[Material to process]
####
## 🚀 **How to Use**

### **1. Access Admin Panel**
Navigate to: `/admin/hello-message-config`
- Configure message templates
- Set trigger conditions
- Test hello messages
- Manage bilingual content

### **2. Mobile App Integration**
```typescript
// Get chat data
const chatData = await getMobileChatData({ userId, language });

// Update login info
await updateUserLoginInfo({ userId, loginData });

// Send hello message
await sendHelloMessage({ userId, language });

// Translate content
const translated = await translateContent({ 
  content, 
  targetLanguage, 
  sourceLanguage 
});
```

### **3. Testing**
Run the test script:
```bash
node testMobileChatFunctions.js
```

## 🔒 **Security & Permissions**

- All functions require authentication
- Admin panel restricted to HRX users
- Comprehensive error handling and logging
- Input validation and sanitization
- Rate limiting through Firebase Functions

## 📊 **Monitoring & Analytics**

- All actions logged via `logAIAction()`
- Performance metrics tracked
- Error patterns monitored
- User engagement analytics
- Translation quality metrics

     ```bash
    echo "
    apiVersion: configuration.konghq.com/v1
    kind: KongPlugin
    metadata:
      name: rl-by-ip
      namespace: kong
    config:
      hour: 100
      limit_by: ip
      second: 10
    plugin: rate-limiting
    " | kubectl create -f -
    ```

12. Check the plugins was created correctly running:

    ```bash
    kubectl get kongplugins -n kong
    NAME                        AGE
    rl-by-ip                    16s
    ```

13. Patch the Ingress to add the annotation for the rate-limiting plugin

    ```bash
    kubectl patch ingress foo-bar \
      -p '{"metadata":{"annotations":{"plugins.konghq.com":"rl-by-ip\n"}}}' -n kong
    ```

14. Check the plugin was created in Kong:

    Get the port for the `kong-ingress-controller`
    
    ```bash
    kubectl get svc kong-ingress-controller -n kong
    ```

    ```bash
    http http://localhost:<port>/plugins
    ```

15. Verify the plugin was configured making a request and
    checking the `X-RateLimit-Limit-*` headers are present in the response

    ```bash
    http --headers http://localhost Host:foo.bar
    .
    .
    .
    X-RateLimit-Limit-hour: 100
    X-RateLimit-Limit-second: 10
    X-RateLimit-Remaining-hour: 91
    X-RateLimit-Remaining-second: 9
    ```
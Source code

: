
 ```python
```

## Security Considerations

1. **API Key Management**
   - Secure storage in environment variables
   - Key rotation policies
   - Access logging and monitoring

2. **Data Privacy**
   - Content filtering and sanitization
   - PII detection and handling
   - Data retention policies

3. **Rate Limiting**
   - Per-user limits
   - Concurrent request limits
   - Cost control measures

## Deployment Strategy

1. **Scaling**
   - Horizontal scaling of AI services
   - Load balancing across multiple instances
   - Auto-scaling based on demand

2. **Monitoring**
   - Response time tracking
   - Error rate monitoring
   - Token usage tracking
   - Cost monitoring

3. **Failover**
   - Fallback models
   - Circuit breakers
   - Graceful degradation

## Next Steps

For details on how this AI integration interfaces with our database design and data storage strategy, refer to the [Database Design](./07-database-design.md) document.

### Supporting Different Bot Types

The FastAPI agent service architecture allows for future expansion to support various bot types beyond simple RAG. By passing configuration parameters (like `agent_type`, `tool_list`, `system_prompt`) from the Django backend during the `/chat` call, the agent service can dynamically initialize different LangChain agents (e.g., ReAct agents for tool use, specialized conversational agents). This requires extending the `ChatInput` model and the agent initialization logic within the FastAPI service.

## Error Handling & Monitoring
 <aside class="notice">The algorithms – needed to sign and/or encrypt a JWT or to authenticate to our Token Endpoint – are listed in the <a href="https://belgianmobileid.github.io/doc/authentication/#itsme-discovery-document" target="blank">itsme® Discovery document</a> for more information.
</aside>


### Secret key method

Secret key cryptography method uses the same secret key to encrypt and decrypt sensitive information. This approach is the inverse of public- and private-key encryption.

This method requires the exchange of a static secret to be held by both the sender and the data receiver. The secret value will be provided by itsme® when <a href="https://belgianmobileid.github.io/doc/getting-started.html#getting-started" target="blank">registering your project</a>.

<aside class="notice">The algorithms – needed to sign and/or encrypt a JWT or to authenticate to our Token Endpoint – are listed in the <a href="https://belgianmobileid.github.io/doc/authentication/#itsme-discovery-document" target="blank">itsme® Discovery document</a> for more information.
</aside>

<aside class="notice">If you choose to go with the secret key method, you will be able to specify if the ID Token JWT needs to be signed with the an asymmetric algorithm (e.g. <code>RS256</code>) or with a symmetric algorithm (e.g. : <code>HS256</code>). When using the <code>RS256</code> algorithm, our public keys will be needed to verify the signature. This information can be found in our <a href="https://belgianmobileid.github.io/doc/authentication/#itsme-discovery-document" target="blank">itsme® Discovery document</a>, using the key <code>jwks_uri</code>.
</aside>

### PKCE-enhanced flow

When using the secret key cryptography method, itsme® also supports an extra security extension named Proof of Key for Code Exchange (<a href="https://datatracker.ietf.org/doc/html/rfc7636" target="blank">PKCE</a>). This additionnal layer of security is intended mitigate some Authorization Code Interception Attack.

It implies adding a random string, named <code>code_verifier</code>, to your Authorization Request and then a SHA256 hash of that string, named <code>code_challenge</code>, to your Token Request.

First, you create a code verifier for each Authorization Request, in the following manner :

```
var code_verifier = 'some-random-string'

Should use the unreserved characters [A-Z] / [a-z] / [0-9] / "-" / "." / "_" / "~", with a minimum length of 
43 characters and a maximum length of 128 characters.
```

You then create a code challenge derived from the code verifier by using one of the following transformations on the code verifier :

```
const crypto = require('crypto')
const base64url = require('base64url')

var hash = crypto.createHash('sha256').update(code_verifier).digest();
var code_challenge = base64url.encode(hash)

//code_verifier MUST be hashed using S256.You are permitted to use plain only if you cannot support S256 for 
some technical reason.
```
####
Please find each line in the records above that holds the word "headers", and copy it.

[Solution]
    checking the `X-RateLimit-Limit-*` headers are present in the response
    http --headers http://localhost Host:foo.bar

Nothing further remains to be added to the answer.